[Rendered images with source text]

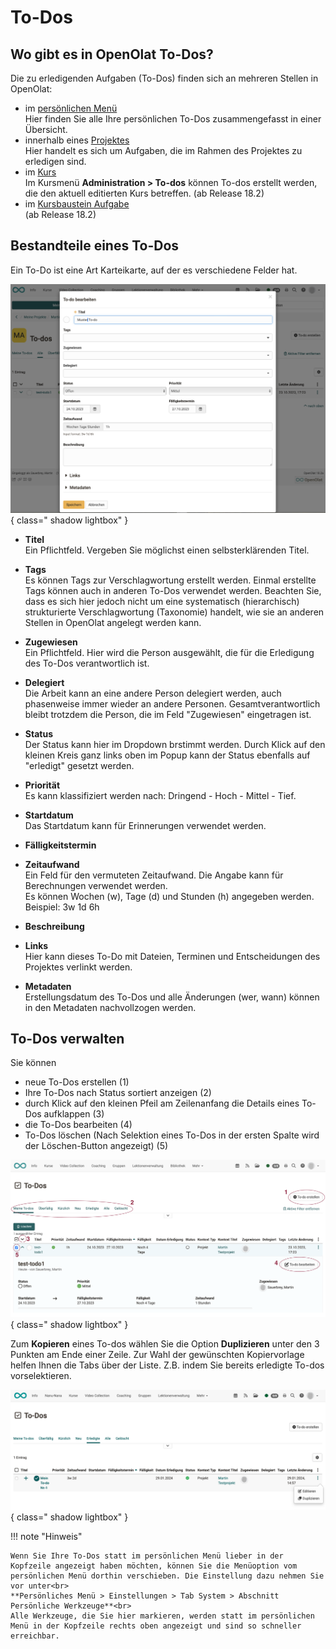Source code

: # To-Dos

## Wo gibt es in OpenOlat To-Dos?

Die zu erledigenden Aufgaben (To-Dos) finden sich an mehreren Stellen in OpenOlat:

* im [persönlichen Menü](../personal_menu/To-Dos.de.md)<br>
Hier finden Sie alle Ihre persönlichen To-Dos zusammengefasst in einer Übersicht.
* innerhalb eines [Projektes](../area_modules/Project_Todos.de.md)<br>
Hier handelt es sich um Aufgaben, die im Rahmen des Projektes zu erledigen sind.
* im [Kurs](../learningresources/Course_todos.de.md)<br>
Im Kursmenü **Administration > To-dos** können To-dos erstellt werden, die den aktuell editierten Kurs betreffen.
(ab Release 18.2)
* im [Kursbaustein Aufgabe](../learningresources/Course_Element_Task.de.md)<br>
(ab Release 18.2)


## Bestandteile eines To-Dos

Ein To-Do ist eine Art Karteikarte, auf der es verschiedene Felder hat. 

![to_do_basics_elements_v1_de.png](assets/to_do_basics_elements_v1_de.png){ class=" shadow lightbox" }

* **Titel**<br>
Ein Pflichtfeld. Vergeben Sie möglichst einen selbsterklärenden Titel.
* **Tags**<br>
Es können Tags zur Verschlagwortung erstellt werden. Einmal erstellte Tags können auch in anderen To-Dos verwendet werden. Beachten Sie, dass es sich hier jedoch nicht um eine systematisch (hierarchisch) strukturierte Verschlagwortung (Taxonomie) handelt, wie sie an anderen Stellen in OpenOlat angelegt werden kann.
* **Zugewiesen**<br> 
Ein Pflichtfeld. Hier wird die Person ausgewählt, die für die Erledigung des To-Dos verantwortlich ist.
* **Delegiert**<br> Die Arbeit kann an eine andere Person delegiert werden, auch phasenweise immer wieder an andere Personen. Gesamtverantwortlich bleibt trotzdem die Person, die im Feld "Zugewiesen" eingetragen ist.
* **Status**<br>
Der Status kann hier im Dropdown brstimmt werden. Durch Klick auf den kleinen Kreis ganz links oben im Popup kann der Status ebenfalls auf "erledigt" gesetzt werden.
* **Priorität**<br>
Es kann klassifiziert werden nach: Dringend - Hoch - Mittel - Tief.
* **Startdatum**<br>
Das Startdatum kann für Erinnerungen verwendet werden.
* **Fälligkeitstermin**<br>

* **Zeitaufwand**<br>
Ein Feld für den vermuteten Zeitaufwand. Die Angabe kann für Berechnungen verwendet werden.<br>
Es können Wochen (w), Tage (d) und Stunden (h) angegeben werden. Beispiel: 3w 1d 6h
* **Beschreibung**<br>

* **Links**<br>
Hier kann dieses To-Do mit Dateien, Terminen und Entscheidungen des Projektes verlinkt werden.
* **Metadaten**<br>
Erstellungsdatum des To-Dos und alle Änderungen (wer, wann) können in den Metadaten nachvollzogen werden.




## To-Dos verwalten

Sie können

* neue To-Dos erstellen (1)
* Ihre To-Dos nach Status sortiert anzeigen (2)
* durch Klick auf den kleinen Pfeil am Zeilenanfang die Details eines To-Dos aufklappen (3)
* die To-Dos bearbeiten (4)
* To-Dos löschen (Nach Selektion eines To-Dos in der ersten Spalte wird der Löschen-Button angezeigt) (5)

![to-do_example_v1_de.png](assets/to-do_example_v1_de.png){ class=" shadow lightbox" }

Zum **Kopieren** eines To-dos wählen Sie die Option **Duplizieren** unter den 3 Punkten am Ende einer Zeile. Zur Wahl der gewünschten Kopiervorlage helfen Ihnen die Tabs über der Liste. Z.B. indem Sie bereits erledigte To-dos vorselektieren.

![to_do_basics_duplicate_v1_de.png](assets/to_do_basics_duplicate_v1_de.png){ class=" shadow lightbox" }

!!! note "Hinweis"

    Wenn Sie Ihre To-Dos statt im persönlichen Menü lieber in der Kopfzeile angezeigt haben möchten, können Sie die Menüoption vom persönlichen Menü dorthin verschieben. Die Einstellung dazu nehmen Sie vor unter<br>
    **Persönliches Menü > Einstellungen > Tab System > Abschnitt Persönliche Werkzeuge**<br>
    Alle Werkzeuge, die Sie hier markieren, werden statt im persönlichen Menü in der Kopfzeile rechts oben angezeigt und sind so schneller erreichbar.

--

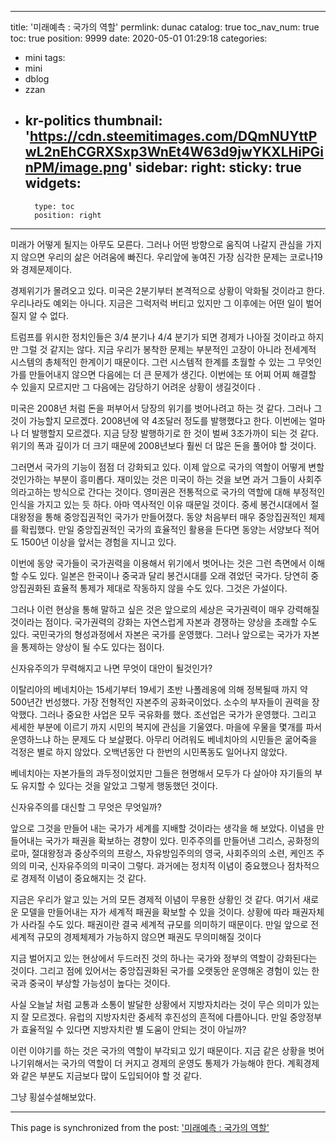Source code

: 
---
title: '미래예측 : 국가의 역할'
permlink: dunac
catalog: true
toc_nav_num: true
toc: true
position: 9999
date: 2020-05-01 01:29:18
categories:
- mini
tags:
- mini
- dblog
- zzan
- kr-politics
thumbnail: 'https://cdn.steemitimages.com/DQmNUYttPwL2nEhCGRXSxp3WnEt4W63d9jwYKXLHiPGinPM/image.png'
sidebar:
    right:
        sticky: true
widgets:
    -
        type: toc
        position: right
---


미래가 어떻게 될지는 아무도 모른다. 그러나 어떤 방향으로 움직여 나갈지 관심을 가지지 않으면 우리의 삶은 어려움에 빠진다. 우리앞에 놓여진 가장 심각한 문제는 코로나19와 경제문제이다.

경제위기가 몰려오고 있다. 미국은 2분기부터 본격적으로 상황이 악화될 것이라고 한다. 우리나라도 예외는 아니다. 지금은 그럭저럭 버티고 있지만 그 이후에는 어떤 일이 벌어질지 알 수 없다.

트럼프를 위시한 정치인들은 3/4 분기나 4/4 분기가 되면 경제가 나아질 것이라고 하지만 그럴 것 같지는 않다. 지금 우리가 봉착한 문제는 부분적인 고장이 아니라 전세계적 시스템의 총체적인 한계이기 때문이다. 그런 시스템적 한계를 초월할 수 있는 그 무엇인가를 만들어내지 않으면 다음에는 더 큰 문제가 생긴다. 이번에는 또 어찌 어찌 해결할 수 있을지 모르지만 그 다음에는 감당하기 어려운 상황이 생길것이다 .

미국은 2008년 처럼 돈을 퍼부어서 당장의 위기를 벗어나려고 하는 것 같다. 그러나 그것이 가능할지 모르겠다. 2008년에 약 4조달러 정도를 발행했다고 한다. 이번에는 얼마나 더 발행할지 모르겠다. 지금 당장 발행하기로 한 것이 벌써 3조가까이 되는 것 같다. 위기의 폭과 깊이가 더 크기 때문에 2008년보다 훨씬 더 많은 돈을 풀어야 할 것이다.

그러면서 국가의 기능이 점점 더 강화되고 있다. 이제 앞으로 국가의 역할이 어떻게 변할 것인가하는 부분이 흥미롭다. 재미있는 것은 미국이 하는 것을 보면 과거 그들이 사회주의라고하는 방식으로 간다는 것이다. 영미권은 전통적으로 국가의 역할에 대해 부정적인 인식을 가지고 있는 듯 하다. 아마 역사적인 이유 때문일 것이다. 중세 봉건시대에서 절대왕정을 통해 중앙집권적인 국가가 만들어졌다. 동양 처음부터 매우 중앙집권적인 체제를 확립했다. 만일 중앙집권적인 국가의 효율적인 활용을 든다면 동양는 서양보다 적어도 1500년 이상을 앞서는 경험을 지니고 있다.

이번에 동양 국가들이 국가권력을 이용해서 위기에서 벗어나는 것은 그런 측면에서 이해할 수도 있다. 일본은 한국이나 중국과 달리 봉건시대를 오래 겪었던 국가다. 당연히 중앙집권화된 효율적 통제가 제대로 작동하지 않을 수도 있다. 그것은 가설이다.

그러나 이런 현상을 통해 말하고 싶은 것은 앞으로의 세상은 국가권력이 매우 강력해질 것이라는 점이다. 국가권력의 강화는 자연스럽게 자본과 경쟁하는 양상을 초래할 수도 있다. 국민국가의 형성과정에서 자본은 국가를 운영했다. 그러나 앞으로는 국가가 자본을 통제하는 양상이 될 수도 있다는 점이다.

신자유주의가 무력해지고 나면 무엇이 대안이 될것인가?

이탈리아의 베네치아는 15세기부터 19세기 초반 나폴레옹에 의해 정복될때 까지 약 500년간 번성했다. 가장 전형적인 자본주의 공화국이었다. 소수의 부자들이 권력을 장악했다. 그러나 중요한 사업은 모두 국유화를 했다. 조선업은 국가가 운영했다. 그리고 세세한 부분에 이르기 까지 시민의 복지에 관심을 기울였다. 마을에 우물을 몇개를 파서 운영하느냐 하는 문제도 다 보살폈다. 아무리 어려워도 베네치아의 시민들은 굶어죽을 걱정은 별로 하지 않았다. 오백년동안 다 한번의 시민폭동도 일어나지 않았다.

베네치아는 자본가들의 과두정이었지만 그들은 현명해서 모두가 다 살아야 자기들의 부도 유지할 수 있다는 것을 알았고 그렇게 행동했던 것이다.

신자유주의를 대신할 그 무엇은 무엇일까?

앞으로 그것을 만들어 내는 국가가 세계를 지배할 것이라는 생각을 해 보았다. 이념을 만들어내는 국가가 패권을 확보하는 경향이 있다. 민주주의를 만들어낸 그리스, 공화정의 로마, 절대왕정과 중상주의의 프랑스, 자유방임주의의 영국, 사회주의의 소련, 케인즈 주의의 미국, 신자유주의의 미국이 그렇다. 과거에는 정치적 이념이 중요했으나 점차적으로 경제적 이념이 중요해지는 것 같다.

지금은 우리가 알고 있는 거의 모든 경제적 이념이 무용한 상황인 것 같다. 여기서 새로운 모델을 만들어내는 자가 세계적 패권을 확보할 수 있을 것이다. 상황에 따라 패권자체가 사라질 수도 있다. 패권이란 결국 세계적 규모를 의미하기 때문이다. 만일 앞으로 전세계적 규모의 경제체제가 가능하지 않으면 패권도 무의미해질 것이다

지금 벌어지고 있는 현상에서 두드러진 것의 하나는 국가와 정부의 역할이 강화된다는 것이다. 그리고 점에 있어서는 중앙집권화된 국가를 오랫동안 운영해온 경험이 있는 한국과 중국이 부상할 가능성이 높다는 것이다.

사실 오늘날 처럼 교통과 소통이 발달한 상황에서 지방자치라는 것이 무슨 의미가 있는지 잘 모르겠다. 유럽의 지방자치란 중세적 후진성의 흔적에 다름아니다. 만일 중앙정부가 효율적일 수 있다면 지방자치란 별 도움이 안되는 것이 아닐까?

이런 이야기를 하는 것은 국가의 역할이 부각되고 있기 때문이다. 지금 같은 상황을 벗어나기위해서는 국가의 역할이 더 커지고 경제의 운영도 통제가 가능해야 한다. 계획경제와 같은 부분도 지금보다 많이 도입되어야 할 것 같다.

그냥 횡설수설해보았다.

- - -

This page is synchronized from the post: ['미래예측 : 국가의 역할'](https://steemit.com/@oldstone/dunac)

• EXERCISE GOAL
What is the number of lines in the data that hold the word "shadow"? Reply with that number and nothing else.

• RESPONSE FOR THIS EXERCISE
3